Due to repairs that have been made to Eskom’s power grid during lockdown – although not major repairs – there will be much less loadshedding this winter than anticipated.
“We don’t see any stage 2 or 3 during winter,” Eskom Generation Group Executive Bheki Nxumalo said.
Chief Operating Officer Jan Oberholzer said that the utility had recovered some partial losses and made improvements – to make up for the neglect of the system over the past decade – but the country was still not out of the woods. Proper “aggressive” reliability maintenance still had to be done.
“Until the end of July next year, the risk of load shedding will remain because of the unreliability and unpredictability of the system,” he said.
Eskom CEO André de Ruyter also warned that if Eskom did not get its act together, it would continue on a downward spiral.
“We have a debt of some R450 billion.
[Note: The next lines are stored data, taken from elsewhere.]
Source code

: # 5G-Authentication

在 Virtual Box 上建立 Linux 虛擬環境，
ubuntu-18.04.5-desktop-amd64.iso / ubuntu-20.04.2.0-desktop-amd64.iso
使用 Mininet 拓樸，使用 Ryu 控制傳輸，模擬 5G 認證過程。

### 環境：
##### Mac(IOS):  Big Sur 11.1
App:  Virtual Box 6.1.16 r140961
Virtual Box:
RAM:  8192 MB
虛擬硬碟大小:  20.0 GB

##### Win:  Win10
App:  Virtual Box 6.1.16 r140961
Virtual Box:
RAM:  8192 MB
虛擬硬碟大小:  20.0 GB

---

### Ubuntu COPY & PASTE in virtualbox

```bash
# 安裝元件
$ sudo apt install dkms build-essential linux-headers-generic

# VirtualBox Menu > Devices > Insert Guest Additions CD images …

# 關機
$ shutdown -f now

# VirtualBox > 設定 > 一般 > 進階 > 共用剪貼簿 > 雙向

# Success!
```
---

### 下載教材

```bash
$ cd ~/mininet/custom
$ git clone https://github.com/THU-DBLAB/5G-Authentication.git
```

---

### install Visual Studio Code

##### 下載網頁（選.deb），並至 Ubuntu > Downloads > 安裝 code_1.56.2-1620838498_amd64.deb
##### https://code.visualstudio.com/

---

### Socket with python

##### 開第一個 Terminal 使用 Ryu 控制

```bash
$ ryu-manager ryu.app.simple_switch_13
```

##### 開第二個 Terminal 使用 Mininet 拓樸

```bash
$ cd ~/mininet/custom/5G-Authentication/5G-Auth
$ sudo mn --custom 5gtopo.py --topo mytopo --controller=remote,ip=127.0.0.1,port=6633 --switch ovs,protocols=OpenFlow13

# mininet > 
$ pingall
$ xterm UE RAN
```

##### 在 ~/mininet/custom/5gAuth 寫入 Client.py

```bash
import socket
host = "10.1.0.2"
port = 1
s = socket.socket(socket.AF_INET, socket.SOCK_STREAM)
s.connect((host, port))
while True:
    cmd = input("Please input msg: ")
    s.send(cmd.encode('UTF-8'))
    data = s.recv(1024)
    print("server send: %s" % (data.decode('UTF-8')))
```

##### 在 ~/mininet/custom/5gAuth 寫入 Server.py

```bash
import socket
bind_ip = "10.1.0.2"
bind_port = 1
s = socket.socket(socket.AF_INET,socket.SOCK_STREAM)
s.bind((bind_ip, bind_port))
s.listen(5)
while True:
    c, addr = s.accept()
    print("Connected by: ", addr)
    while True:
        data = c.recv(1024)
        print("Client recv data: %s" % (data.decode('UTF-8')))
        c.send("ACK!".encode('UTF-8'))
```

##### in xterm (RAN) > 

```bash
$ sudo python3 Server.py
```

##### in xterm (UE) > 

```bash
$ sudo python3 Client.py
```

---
We don’t have enough revenue to cover our debt service costs. We’ve had our challenges with the National Energy Regulator of South Africa (NERSA) and this is part of our quest to find cost-effective tariffs that will enable us to be a sustainable and viable business,” he said.
Eskom and NERSA have been in loggerheads over the tariff increases and De Ruyter said they are working on building the relationship with the regulator.
In addition, their operational expenditure has increased by 30% in the past five years, coal prices have augmented, while their procurement costs are higher than normal and load shedding is still not the thing of the past.
“Our business model is safe to say it’s outdated, the world of energy has changed around us, and we need to change along with it.”
However, De Ruyter said they have adopted the alternative of doing nothing and working around the clock to address the issues.
[Live] Eskom State of the System Address 2020 https://t.co/cby4xRQrVp
— Eskom Hld SOC Ltd (@Eskom_SA) May 21, 2020
He said there are no additional bailouts they are expecting from the government except for the R56 billion.
De Ruyter said they were working around the clock to improve their income statement, balance sheet and continue to restructure Eskom while improving the culture of employees. He said Eskom had managed to do short-term maintenance and was repurposing old power stations and cutting day-to-day costs.
While the generation plant is still not reliable and predictable as they would like it to be, they are working on improving the current plant performance to reduce the risk of load shedding.